PROBLEM DETAILS :: Take every line from the data that has the word "social" in it.

** Opening EXTRACTED DATA block **

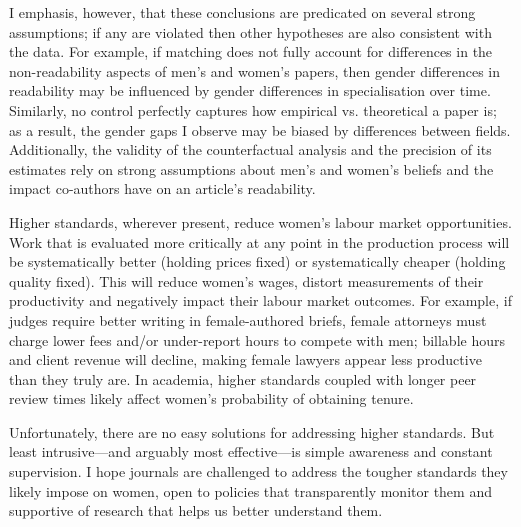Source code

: I emphasis, however, that these conclusions are predicated on several strong assumptions; if any are violated then other hypotheses are also consistent with the data. For example, if matching does not fully account for differences in the non-readability aspects of men's and women's papers, then gender differences in readability may be influenced by gender differences in specialisation over time. Similarly, no control perfectly captures how empirical vs. theoretical a paper is; as a result, the gender gaps I observe may be biased by differences between fields. Additionally, the validity of the counterfactual analysis and the precision of its estimates rely on strong assumptions about men's and women's beliefs and the impact co-authors have on an article's readability.

Higher standards, wherever present, reduce women's labour market opportunities. Work that is evaluated more critically at any point in the production process will be systematically better (holding prices fixed) or systematically cheaper (holding quality fixed). This will reduce women's wages, distort measurements of their productivity and negatively impact their labour market outcomes. For example, if judges require better writing in female-authored briefs, female attorneys must charge lower fees and\slash or under-report hours to compete with men; billable hours and client revenue will decline, making female lawyers appear less productive than they truly are. In academia, higher standards coupled with longer peer review times likely affect women's probability of obtaining tenure.

Unfortunately, there are no easy solutions for addressing higher standards. But least intrusive---and arguably most effective---is simple awareness and constant supervision. I hope journals are challenged to address the tougher standards they likely impose on women, open to policies that transparently monitor them and supportive of research that helps us better understand them.


\ifappendixlast
    \begin{SingleSpace}
        \printbibliography[heading=subbibliography]
    \end{SingleSpace}

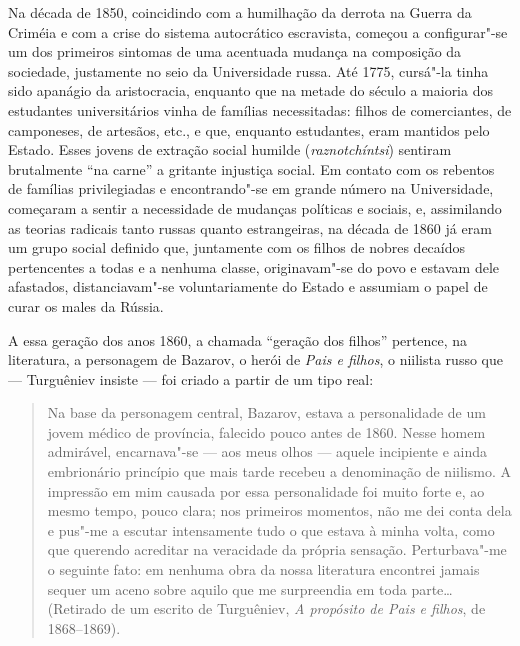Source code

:Na década de 1850, coincidindo com a humilhação da derrota na Guerra da Criméia e
com a crise do sistema autocrático escravista, começou a configurar"-se
um dos primeiros sintomas de uma acentuada mudança na composição da
sociedade, justamente no seio da Universidade russa. Até 1775, cursá"-la tinha
sido apanágio da aristocracia, enquanto que na metade do século  a
maioria dos estudantes universitários vinha de famílias necessitadas:
filhos de comerciantes, de camponeses, de artesãos, etc., e que,
enquanto estudantes, eram mantidos pelo Estado. Esses jovens de extração
social humilde (\emph{raznotchíntsi}) sentiram brutalmente ``na carne'' a
gritante injustiça social. Em contato com os rebentos de famílias
privilegiadas e encontrando"-se em grande número na Universidade,
começaram a sentir a necessidade de mudanças políticas e sociais, e,
assimilando as teorias radicais tanto russas quanto estrangeiras, na
década de 1860 já eram um grupo social definido que, juntamente com os
filhos de nobres decaídos pertencentes a todas e a nenhuma classe,
originavam"-se do povo e estavam dele afastados, distanciavam"-se
voluntariamente do Estado e assumiam o papel de curar os males da
Rússia.

A essa geração dos anos 1860, a chamada ``geração dos filhos'' pertence, na literatura, a personagem de Bazarov, o herói de \emph{Pais
e filhos}, o niilista russo que --- Turguêniev insiste --- foi criado a
partir de um tipo real:

\begin{quote}
Na base da personagem central, Bazarov, estava a personalidade de um
jovem médico de província, falecido pouco antes de 1860. Nesse homem
admirável, encarnava"-se --- aos meus olhos --- aquele incipiente e ainda
embrionário princípio que mais tarde recebeu a denominação de niilismo.
A impressão em mim causada por essa personalidade foi muito forte e, ao
mesmo tempo, pouco clara; nos primeiros momentos, não me dei conta dela
e pus"-me a escutar intensamente tudo o que estava à minha volta, como
que querendo acreditar na veracidade da própria sensação. Perturbava"-me
o seguinte fato: em nenhuma obra da nossa literatura encontrei jamais
sequer um aceno sobre aquilo que me surpreendia em toda parte\ldots{}
(Retirado de um escrito de Turguêniev, \emph{A propósito
de \emph{Pais e filhos}}, de 1868--1869).
\end{quote}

** Closing EXTRACTED DATA block **

RESPONSE ::
social humilde (\emph{raznotchíntsi}) sentiram brutalmente ``na carne'' a
gritante injustiça social. Em contato com os rebentos de famílias
década de 1860 já eram um grupo social definido que, juntamente com os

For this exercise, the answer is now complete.